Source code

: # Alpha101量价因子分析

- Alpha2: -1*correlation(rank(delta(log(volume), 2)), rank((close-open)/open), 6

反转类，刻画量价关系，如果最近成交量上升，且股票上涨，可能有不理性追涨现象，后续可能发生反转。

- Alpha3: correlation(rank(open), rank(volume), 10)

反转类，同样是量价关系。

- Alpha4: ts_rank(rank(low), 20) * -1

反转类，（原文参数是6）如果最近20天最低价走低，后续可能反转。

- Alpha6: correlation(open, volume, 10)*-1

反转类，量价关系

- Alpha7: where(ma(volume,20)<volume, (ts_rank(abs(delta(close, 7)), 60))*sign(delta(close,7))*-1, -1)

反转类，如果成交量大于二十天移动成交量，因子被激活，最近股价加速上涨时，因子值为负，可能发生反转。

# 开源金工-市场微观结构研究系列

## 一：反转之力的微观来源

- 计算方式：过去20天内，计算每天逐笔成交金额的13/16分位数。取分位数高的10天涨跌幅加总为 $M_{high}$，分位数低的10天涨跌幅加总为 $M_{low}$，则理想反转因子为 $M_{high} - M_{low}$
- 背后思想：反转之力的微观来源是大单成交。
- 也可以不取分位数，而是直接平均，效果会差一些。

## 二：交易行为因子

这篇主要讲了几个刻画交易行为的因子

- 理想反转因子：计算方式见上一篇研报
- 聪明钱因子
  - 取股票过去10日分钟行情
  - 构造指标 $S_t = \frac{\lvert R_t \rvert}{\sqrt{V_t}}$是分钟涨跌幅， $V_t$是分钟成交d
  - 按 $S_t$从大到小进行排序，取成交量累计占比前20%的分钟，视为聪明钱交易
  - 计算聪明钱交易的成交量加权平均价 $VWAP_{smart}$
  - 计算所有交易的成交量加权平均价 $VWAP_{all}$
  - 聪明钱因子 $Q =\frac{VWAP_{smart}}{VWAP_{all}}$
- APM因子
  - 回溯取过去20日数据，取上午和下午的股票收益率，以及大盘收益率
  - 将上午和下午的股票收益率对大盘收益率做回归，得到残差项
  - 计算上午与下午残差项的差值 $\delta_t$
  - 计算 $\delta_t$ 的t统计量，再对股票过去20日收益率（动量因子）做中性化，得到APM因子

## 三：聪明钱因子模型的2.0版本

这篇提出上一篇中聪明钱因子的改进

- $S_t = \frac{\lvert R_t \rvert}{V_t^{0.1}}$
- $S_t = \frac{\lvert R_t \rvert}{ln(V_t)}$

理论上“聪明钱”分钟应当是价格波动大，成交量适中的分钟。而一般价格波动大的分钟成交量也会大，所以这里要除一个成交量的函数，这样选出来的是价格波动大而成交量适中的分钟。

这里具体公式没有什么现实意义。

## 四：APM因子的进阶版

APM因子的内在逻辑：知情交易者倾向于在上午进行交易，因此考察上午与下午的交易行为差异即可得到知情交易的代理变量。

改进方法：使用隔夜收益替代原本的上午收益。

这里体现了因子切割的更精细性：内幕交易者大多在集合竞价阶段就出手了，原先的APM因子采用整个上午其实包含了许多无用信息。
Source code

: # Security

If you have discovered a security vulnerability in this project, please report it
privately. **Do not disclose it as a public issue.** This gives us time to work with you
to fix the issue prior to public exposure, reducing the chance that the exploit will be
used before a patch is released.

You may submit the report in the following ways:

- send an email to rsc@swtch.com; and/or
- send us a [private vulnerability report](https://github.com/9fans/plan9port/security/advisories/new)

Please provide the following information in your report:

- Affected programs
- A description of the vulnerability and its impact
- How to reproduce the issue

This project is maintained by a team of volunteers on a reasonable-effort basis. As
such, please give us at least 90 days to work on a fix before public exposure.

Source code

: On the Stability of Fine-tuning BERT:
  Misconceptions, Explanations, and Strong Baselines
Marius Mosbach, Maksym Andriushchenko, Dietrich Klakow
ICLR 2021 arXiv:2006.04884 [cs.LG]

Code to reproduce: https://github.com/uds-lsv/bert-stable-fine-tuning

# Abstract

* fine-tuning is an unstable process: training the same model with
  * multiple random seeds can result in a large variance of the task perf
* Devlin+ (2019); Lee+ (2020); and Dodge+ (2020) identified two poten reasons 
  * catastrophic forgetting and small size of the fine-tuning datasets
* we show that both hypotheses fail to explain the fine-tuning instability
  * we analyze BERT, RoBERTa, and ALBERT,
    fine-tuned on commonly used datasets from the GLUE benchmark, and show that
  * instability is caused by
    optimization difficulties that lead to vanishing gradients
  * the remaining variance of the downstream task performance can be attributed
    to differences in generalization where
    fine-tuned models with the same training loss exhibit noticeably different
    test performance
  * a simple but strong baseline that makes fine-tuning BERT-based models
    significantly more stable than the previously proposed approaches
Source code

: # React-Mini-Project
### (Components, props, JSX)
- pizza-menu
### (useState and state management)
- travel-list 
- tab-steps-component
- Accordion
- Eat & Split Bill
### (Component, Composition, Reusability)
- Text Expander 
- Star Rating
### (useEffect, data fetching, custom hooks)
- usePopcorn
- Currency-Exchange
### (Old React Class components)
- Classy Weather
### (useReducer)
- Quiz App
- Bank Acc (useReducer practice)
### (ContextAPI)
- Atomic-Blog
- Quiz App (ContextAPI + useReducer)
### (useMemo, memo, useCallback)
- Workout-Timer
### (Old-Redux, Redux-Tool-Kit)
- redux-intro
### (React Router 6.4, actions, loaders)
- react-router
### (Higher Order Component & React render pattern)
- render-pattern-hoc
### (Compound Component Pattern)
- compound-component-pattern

● TASK STATEMENT
All the lines above need to be retyped exactly, with nothing left out.

● TASK ANSWER
Source code

: # Alpha101量价因子分析

- Alpha2: -1*correlation(rank(delta(log(volume), 2)), rank((close-open)/open), 6

反转类，刻画量价关系，如果最近成交量上升，且股票上涨，可能有不理性追涨现象，后续可能发生反转。

- Alpha3: correlation(rank(open), rank(volume), 10)

反转类，同样是量价关系。

- Alpha4: ts_rank(rank(low), 20) * -1

反转类，（原文参数是6）如果最近20天最低价走低，后续可能反转。

- Alpha6: correlation(open, volume, 10)*-1

反转类，量价关系

- Alpha7: where(ma(volume,20)<volume, (ts_rank(abs(delta(close, 7)), 60))*sign(delta(close,7))*-1, -1)

反转类，如果成交量大于二十天移动成交量，因子被激活，最近股价加速上涨时，因子值为负，可能发生反转。

# 开源金工-市场微观结构研究系列

## 一：反转之力的微观来源

- 计算方式：过去20天内，计算每天逐笔成交金额的13/16分位数。取分位数高的10天涨跌幅加总为 $M_{high}$，分位数低的10天涨跌幅加总为 $M_{low}$，则理想反转因子为 $M_{high} - M_{low}$
- 背后思想：反转之力的微观来源是大单成交。
- 也可以不取分位数，而是直接平均，效果会差一些。

## 二：交易行为因子

这篇主要讲了几个刻画交易行为的因子

- 理想反转因子：计算方式见上一篇研报
- 聪明钱因子
  - 取股票过去10日分钟行情
  - 构造指标 $S_t = \frac{\lvert R_t \rvert}{\sqrt{V_t}}$是分钟涨跌幅， $V_t$是分钟成交d
  - 按 $S_t$从大到小进行排序，取成交量累计占比前20%的分钟，视为聪明钱交易
  - 计算聪明钱交易的成交量加权平均价 $VWAP_{smart}$
  - 计算所有交易的成交量加权平均价 $VWAP_{all}$
  - 聪明钱因子 $Q =\frac{VWAP_{smart}}{VWAP_{all}}$
- APM因子
  - 回溯取过去20日数据，取上午和下午的股票收益率，以及大盘收益率
  - 将上午和下午的股票收益率对大盘收益率做回归，得到残差项
  - 计算上午与下午残差项的差值 $\delta_t$
  - 计算 $\delta_t$ 的t统计量，再对股票过去20日收益率（动量因子）做中性化，得到APM因子

## 三：聪明钱因子模型的2.0版本

这篇提出上一篇中聪明钱因子的改进

- $S_t = \frac{\lvert R_t \rvert}{V_t^{0.1}}$
- $S_t = \frac{\lvert R_t \rvert}{ln(V_t)}$

理论上“聪明钱”分钟应当是价格波动大，成交量适中的分钟。而一般价格波动大的分钟成交量也会大，所以这里要除一个成交量的函数，这样选出来的是价格波动大而成交量适中的分钟。

这里具体公式没有什么现实意义。

## 四：APM因子的进阶版

APM因子的内在逻辑：知情交易者倾向于在上午进行交易，因此考察上午与下午的交易行为差异即可得到知情交易的代理变量。

改进方法：使用隔夜收益替代原本的上午收益。

这里体现了因子切割的更精细性：内幕交易者大多在集合竞价阶段就出手了，原先的APM因子采用整个上午其实包含了许多无用信息。
Source code

: # Security

If you have discovered a security vulnerability in this project, please report it
privately. **Do not disclose it as a public issue.** This gives us time to work with you
to fix the issue prior to public exposure, reducing the chance that the exploit will be
used before a patch is released.

You may submit the report in the following ways:

- send an email to rsc@swtch.com; and/or
- send us a [private vulnerability report](https://github.com/9fans/plan9port/security/advisories/new)

Please provide the following information in your report:

- Affected programs
- A description of the vulnerability and its impact
- How to reproduce the issue

This project is maintained by a team of volunteers on a reasonable-effort basis. As
such, please give us at least 90 days to work on a fix before public exposure.

Source code

: On the Stability of Fine-tuning BERT:
  Misconceptions, Explanations, and Strong Baselines
Marius Mosbach, Maksym Andriushchenko, Dietrich Klakow
ICLR 2021 arXiv:2006.04884 [cs.LG]

Code to reproduce: https://github.com/uds-lsv/bert-stable-fine-tuning

# Abstract

* fine-tuning is an unstable process: training the same model with
  * multiple random seeds can result in a large variance of the task perf
* Devlin+ (2019); Lee+ (2020); and Dodge+ (2020) identified two poten reasons 
  * catastrophic forgetting and small size of the fine-tuning datasets
* we show that both hypotheses fail to explain the fine-tuning instability
  * we analyze BERT, RoBERTa, and ALBERT,
    fine-tuned on commonly used datasets from the GLUE benchmark, and show that
  * instability is caused by
    optimization difficulties that lead to vanishing gradients
  * the remaining variance of the downstream task performance can be attributed
    to differences in generalization where
    fine-tuned models with the same training loss exhibit noticeably different
    test performance
  * a simple but strong baseline that makes fine-tuning BERT-based models
    significantly more stable than the previously proposed approaches
Source code

: # React-Mini-Project
### (Components, props, JSX)
- pizza-menu
### (useState and state management)
- travel-list 
- tab-steps-component
- Accordion
- Eat & Split Bill
### (Component, Composition, Reusability)
- Text Expander 
- Star Rating
### (useEffect, data fetching, custom hooks)
- usePopcorn
- Currency-Exchange
### (Old React Class components)
- Classy Weather
### (useReducer)
- Quiz App
- Bank Acc (useReducer practice)
### (ContextAPI)
- Atomic-Blog
- Quiz App (ContextAPI + useReducer)
### (useMemo, memo, useCallback)
- Workout-Timer
### (Old-Redux, Redux-Tool-Kit)
- redux-intro
### (React Router 6.4, actions, loaders)
- react-router
### (Higher Order Component & React render pattern)
- render-pattern-hoc
### (Compound Component Pattern)
- compound-component-pattern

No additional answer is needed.